Prenant la suite du Dr Porret, le Pr Daniel Favrat a évoqué à une échelle supérieure de taille des technologies énergétiques riches de promesses pour l’industrie, pour transférer, convertir ou stocker l’énergie. Le Dr Favrat a lui aussi a abouti à l’image de réseaux, « écosystèmes » dans ce cas plutôt que « systèmes nerveux ». Le Dr Favrat a en effet explicité comment les chaînes de production, les processus, les rejets thermiques, les sous-produits et déchets qui en ressortent mènent à un nouveau stade de la gestion de l’énergie. Dépassant les mesures de rationalisation les plus immédiates, on intègre tous ces éléments de manière à refermer autant que faire se peut l’ensemble sur lui-même à la manière d’un écosystème dans lequel rien – ou peu – se perd. Le Pr Favrat a pu regretter, considérant l’ingéniosité et l’efficacité de ces systèmes intégrés, que la RPC ne s’applique qu’aux énergies renouvelables…

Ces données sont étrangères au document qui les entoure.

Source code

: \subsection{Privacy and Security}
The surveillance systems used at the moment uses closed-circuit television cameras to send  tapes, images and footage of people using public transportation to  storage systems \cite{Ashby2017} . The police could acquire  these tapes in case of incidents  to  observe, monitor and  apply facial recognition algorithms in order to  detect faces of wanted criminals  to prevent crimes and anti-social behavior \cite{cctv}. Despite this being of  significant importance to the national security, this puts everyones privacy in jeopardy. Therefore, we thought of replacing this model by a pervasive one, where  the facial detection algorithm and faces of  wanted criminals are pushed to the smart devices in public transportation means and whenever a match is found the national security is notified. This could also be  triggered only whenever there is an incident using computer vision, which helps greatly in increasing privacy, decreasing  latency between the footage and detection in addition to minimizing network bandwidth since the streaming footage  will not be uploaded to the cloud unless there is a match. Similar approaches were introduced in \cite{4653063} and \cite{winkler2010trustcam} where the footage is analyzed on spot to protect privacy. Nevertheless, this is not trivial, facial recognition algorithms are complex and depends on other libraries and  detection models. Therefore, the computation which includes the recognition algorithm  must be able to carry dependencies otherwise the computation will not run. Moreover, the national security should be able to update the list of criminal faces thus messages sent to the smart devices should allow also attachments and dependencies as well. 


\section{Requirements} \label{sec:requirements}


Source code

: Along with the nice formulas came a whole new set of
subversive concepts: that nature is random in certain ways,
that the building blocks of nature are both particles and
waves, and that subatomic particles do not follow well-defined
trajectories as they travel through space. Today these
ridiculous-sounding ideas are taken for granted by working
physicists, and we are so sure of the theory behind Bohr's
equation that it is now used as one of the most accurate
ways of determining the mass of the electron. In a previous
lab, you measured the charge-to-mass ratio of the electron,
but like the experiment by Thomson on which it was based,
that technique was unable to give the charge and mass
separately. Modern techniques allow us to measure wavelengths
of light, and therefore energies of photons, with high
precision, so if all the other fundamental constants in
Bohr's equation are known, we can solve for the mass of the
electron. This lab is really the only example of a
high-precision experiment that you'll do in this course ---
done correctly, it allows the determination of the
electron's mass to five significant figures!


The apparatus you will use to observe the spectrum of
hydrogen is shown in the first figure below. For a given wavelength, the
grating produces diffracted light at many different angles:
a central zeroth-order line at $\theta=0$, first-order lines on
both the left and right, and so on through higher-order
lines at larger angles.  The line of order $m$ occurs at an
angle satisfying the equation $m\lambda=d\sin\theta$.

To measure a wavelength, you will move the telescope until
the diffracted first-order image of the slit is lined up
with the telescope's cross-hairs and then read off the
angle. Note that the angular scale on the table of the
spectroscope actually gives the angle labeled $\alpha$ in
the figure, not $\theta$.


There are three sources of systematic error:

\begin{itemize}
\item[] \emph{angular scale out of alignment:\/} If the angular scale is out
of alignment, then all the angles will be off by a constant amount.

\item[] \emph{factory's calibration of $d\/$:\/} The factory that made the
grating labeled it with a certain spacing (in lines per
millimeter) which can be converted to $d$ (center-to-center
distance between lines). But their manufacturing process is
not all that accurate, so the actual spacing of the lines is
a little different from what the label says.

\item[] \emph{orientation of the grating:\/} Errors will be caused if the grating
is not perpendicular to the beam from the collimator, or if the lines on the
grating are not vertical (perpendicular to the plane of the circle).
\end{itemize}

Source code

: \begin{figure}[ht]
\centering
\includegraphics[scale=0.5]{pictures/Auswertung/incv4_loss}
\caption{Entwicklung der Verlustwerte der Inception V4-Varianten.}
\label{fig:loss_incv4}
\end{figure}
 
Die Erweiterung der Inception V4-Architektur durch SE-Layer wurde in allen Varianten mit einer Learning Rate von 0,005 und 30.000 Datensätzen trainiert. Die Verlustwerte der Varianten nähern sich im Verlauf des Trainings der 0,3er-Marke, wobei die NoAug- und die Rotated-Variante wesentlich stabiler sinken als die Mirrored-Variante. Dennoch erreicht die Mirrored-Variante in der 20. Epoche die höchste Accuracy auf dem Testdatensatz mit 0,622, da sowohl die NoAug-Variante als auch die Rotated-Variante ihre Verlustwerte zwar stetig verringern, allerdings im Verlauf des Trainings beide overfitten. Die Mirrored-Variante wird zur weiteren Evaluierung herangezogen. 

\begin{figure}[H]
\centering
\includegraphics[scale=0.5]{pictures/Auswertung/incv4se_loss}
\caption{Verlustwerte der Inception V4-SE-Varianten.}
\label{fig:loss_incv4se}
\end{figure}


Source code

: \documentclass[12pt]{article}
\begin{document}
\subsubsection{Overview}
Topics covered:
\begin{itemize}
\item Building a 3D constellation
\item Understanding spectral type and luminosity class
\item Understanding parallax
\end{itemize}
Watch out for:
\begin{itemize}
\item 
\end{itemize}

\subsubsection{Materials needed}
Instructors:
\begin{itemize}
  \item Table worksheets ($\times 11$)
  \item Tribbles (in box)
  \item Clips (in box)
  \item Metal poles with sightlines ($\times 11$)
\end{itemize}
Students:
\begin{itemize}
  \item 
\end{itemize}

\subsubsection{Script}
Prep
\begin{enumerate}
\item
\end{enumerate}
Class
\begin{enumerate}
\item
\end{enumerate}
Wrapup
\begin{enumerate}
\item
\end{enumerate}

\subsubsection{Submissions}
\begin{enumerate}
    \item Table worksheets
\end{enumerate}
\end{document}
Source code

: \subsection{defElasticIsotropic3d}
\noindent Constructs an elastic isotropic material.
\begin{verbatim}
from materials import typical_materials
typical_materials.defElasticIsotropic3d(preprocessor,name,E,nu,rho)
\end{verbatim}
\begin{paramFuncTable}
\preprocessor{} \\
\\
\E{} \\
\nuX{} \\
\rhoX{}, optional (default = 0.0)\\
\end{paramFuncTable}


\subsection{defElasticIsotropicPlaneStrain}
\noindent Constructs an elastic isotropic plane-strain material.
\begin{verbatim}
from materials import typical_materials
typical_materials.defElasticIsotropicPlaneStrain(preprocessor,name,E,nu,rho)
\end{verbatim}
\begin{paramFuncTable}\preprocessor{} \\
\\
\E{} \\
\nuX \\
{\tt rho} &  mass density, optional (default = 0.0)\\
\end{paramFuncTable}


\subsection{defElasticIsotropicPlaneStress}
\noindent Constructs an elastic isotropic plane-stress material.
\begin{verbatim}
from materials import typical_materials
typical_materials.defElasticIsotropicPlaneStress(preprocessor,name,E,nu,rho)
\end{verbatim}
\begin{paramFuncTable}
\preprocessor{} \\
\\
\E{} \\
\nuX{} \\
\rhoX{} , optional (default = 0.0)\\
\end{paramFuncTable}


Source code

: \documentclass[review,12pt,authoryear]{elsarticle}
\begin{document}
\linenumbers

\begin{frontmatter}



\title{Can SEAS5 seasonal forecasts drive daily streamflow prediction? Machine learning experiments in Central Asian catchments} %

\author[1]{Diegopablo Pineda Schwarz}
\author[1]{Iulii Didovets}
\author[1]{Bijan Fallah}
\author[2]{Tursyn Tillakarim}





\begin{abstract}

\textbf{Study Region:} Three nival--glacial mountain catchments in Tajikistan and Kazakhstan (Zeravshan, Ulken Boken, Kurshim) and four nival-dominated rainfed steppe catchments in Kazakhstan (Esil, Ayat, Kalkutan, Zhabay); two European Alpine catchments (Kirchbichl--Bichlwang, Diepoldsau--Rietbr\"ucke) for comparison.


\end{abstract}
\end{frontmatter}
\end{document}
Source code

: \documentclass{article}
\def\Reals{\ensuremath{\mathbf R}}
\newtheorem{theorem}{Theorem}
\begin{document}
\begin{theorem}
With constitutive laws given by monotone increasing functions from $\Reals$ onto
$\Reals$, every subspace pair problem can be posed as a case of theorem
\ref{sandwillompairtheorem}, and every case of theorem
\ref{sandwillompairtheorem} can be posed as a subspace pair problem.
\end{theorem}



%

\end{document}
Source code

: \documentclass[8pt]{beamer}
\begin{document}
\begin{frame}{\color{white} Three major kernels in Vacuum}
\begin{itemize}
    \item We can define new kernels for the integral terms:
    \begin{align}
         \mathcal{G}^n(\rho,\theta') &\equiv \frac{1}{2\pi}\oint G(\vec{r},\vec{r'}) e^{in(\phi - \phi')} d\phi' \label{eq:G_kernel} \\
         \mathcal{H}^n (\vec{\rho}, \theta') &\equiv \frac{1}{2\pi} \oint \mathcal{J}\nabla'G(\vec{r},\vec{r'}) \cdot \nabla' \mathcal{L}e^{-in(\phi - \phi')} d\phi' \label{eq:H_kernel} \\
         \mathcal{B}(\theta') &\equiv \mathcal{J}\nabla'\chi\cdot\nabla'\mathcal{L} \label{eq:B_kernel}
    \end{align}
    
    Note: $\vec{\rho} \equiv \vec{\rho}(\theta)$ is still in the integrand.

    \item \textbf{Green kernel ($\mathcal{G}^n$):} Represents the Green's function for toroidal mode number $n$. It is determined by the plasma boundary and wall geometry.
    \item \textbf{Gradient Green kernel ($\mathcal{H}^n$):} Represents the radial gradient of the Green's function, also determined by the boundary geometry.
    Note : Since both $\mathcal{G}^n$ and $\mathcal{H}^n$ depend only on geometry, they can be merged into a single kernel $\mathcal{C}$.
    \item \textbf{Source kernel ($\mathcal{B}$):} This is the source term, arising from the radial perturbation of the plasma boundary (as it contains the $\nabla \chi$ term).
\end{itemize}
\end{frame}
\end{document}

En complément aux réflexions de portée générale du Dr Porret et du Pr Favrat, deux ateliers l’après-midi ont abordé des questions plus spécifiques, ainsi la production de chaleur industrielle à l’aide de pompes, détaillée avec beaucoup d’humour par le Pr Enrico Da Riva, de l’Institut de génie thermique de la HEIG-VD, et l’utilisation rationnelle de l’eau, évoquée par Mme Franziska Morganti, de BMG Consulting SA.

 

Pr Daniel Favrat

Le Pr Daniel Favrat est directeur des technologies au Centre de l’énergie de l’EPFL. Ses recherches portent sur les analyses systémiques prenant en compte l’énergétique, l’environnement et l’économie (optimisation environomique), et les systèmes avancés pour une utilisation plus rationnelle de l’énergie (pompes à chaleur, moteurs, piles à combustible, turbomachines etc.)

Dr Alain-Serge Porret

Le Dr Alain-Serge Porret dirige la division Integrated and Wireless System du CSEM, à Neuchâtel. Titulaire d’un Master d’ingénieur en électronique et d’une thèse de doctorat de l’Ecole Polytechnique fédérale de Lausanne (EPFL), il a débuté sa carrière en Californie en tant qu’ingénieur principal chez UKOM Inc. à San José, avant de cofonder et de diriger successivement deux start-ups, Xceive Corporation à Santa Clara et SiGear Inc. à Sunnyvale.